Y no queda mucho tiempo. Los sociólogos pronostican cambios inquietantes en la percepción que la ciudadanía del siglo XXI posee de la política. Nuevas fórmulas, aún sin peso específico, pero resistentes, pugnan por ocupar el espacio político que la izquierda tradicional ostentaba hasta ahora. Incluso el nacionalismo empieza a verse entre la ciudadanía como una salida a las contradicciones de los partidos tradicionales. La vuelva a valores primarios atrae a no poco electorado, que se deja seducir por proclamas redentoras y segregacionistas. En este contexto, la izquierda socialista es una enorme incógnita. 

El PSOE corre el riesgo de convertirse con el tiempo en un partido al más puro estilo americano: ajeno a la ciudadanía, avalado tan solo por la financiación económica de empresas privadas. Un partido que viva de las rentas de un pasado glorioso, pero carezca de peso orgánico en la calle. Hasta ahora era éste precisamente el mayor capital de la izquierda: la calle. Pero la ciudadanía va poco a poco trasladando sus afectos hacia proclamas desideologizadas (en un sentido tradicional del término), obligando a los partidos a bascular en un gris centrismo, deshojando margaritas con las que contentar a un electorado resistente a ser catalogado.

Rubalcaba no va a dimitir, por supuesto que no. Sería como obligarle a desdecirse. Si acaso podría producirse un asalto interno al poder, un desgaste de su mandato hasta que se vea obligado a abdicar, a dejar que otros adláteres corran tras la esperada corona. ¿Serán estos los salvadores del socialismo? Por supuesto que no. La estructura interna del PSOE está blindada contra el cambio y integra toda su lógica bajo el único objetivo de ganar las elecciones, nada más. La reflexión es solo una pose, una puesta en escena. En el PSOE no hay reflexión, solo cultura de partido, disciplina y oportunidad. El resto es disrupción. Y este es precisamente el error más grave, una de las causas que le han llevado a la situación en la que se encuentra. El éxito electoral y la dinámica interna plegada al mantenimiento del poder hizo que se obviara la vida interna del partido como capital humano a largo plazo. Ahora que arrecia el temporal, la dirección del partido se acuerda del paraguas. Pero su narrativa a favor de la participación interna es puro teatro, estrategia (una vez más) electoral. Y los simpatizantes lo intuyen, ya no son tontos. Ya no vale el truco de la carta bajo la manga.
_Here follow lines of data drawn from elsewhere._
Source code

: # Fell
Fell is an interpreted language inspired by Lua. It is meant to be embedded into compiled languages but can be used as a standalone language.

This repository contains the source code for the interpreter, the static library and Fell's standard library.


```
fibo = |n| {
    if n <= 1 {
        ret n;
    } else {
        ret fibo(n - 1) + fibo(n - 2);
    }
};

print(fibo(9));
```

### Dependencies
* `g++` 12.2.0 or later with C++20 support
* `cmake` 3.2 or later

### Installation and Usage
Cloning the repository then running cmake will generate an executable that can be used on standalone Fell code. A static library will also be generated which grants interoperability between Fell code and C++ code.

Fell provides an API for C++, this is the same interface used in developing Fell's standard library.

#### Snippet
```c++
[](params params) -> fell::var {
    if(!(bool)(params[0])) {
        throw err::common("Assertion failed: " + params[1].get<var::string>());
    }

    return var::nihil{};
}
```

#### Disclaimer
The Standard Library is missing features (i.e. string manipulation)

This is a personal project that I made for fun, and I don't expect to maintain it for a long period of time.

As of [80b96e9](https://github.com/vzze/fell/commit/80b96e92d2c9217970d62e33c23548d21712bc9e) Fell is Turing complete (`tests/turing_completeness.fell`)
La ciudadanía socialista pide un cambio real o nada, una reforma sustancial de la estructura enquistada, una quimio agresiva que atraviese cargos, discursos, programas y acciones.
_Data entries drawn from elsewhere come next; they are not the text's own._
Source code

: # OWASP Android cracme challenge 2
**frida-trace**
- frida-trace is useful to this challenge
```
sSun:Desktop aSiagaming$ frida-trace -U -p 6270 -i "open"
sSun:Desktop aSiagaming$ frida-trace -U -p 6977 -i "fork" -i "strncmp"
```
Ni es tarde ni imposible. Pero está claro que una reforma de estas características no se puede orquestar bajo la imposición de los tiempos que determina la agenda electoral. Debe cocerse sin prisas y desde abajo, comenzando por las sedes locales hasta atravesar los órganos de dirección. Y con humildad, comenzando de cero. Poniéndose al servicio de la ciudadanía más próxima, retomando la política de barrio, la de bajo espectro, sin fotocol ni titular rutilante. Esto es difícil si se sigue manteniendo el mismo organigrama interno. Inevitablemente debe haber ceses, cambio de rutas y conductores. No crece la mies sin romperse la semilla. Poca sustancia tendrán reflexiones futuras si las sigue orquestando la misma plantilla.